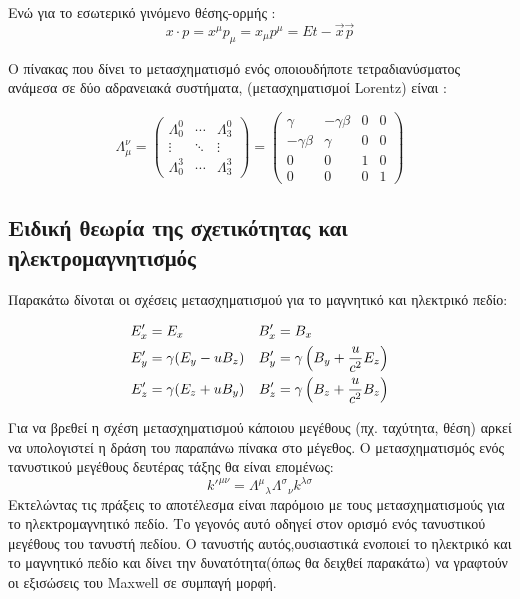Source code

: Ενώ για το εσωτερικό γινόμενο θέσης-ορμής : 
\[
  x\cdot p= x^\mu p_\mu =x_\mu p^\mu= Et-\vec{x}\vec{p}
\]

Ο πίνακας που δίνει το  μετασχηματισμό ενός οποιουδήποτε τετραδιανύσματος ανάμεσα σε δύο αδρανειακά συστήματα, (μετασχηματισμοί \textlatin{Lorentz}) είναι : 

\begin{equation}
  \Lambda_\mu ^\nu=
  \begin{pmatrix}
    \Lambda^0 _0  & \cdots & \Lambda^0 _3 \\
    \vdots & \ddots & \vdots \\
    \Lambda^3 _0  & \cdots & \Lambda^3 _3
  \end{pmatrix}
  =
  \begin{pmatrix}
    \gamma & -\gamma \beta& 0 & 0 \\
    -\gamma \beta & \gamma & 0 & 0 \\
    0 & 0 & 1 & 0 \\
    0 & 0 & 0 & 1
  \end{pmatrix} 
\end{equation}

\subsection{Ειδική θεωρία της σχετικότητας και ηλεκτρομαγνητισμός }
Παρακάτω δίνοται οι σχέσεις μετασχηματισμού για το μαγνητικό και ηλεκτρικό πεδίο:

\begin{align*} 
  E'_x &= E_x        & B'_x &= B_x   
  \\E'_y &= \gamma(E_y-u B_z)         & B'_y &= \gamma \left(  B_y+\frac{u}{c^2}E_z \right)   
  \\E'_z &= \gamma(E_z+u B_y)        & B'_z &= \gamma \left(  B_z+\frac{u}{c^2}B_z \right)    
\end{align*} 

Για να βρεθεί η σχέση μετασχηματισμού κάποιου μεγέθους (πχ. ταχύτητα, θέση) αρκεί να υπολογιστεί η δράση του παραπάνω πίνακα στο μέγεθος. Ο μετασχηματισμός ενός τανυστικού μεγέθους δευτέρας τάξης θα είναι επομένως:
\[
k'^{\mu \nu}= {\Lambda^{\mu}}_{\lambda} {\Lambda^{\sigma}}_{\nu} k^{\lambda \sigma} 
\]
Εκτελώντας τις πράξεις το αποτέλεσμα είναι παρόμοιο με τους μετασχηματισμούς για το ηλεκτρομαγνητικό πεδίο. Το γεγονός αυτό οδηγεί στον ορισμό ενός τανυστικού μεγέθους του τανυστή πεδίου. Ο τανυστής αυτός,ουσιαστικά ενοποιεί το ηλεκτρικό και το μαγνητικό πεδίο και δίνει την δυνατότητα(όπως θα δειχθεί παρακάτω) να γραφτούν οι εξισώσεις του \textlatin{Maxwell} σε συμπαγή μορφή.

- ABOUT THIS EXERCISE -
For each line in the records that contains the word "right", make a copy.

- ANSWER FOR THE TASK -
  \\E'_y &= \gamma(E_y-u B_z)         & B'_y &= \gamma \left(  B_y+\frac{u}{c^2}E_z \right)   
  \\E'_z &= \gamma(E_z+u B_y)        & B'_z &= \gamma \left(  B_z+\frac{u}{c^2}B_z \right)    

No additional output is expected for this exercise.